Ebenso wie bei einem aktuellen Thema, das Benedikt Nüssli aufgriff: Sollte – wie im Kanton Zürich geplant – das Frühfranzösisch abgeschafft werden? Als schlechter Französischschüler zeigte Stoop Verständnis, erklärte aber, er wäre in seinem Beruf froh über bessere Französischkenntnisse. Französisch als Landessprache sei wichtig für die Schweiz. Es gelte diese Werte zu schützen. Ähnlich argumentierte Haas. Man lerne Sprachen überdies als Kind leichter. Sie möchte den Schülerinnen und Schülern die Wahl zwischen Französisch und Italienisch als zweiter Landessprache lassen. Künzli und Furrer würden es begrüssen, wenn Französisch später dazu käme, um ein mögliches «Kauderwelsch» zu vermeiden.
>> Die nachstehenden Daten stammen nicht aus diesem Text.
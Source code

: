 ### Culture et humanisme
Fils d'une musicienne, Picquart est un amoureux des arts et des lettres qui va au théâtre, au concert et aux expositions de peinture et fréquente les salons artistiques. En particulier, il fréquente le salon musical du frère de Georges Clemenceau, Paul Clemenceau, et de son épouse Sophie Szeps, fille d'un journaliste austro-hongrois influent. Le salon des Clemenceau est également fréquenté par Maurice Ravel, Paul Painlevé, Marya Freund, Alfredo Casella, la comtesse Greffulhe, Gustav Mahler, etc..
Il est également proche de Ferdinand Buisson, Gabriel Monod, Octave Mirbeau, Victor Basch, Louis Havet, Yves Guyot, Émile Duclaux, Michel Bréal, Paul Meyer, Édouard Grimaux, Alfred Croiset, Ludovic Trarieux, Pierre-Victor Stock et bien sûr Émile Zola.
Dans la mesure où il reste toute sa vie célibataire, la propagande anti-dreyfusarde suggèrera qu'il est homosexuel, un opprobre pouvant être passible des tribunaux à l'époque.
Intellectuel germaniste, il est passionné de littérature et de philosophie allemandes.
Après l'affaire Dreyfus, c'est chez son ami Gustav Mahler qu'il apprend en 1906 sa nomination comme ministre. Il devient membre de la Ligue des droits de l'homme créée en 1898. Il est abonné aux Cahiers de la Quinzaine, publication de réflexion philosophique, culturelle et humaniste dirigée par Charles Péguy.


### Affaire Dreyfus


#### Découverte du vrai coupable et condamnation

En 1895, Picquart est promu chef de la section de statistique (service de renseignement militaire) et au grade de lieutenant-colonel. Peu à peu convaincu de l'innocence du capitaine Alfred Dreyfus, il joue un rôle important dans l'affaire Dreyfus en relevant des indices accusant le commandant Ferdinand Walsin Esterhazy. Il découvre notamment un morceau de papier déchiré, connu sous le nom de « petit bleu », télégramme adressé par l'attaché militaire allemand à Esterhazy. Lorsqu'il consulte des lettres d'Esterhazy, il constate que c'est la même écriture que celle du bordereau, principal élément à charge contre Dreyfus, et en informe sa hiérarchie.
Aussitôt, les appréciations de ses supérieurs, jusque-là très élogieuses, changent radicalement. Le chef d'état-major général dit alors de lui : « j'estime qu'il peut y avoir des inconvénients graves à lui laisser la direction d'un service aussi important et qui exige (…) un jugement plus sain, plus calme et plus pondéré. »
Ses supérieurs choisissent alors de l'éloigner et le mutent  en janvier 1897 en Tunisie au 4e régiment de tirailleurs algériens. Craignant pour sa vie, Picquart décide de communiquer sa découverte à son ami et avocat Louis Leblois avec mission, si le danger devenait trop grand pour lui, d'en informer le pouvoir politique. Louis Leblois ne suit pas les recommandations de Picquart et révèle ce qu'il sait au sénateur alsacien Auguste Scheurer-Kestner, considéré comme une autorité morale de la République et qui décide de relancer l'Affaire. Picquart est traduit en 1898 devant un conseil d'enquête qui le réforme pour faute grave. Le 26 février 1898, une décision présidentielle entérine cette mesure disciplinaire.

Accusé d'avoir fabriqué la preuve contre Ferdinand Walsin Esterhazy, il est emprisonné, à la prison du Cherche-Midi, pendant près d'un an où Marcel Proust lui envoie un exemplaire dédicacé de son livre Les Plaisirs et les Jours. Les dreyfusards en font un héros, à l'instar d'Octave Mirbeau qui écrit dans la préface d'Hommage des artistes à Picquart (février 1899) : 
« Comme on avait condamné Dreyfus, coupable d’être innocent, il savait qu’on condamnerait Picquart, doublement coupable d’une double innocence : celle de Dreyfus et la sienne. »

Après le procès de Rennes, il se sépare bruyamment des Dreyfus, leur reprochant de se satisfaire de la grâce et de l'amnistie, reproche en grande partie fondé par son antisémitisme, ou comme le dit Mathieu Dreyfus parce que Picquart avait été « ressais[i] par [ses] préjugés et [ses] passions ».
Kameras sind allerletztes Mittel
Videoüberwachung gegen Littering und Vandalismus sind auch in Niederwil ein Thema. Wie stehen die Kandidierenden dazu? «Ich finde Überwachung im öffentlichen Raum in Ordnung. Ich habe nichts zu verbergen», so Furrer. «Als letztes Mittel sinnvoll», findet auch Haas. Künzli ist grundsätzlich gegen Überwachung im öffentlichen Raum. Das Konzept der Gemeinde zur Verringerung von Kosten und Beschädigungen auf dem Schulareal überzeuge sie aber. Stoop sieht die Videoüberwachug auch als letztes Mittel, plädierte aber für einen Fokus auf Prävention. Am Ende konnte das Publikum Fragen stellen. Ex-Gemeindeammann Wädi Koch interessierte, warum die Kandidierenden für ihre Partei antreten. Stoop, der erst ein halbes Jahr Mitglied der Mitte ist, sagte, er finde sich in den Werten der Partei wieder. Haas erklärte, sie habe schon länger zur SVP gefunden. Kommunalpolitik habe für sie aber nicht viel mit einer Partei zu tun. Es komme auf den Menschen an, fand auch Furrer. Sie sei nie Mitglied einer Partei gewesen. «Ich bin ich und möchte meine eigene Meinung vertreten», fasste Künzli zusammen.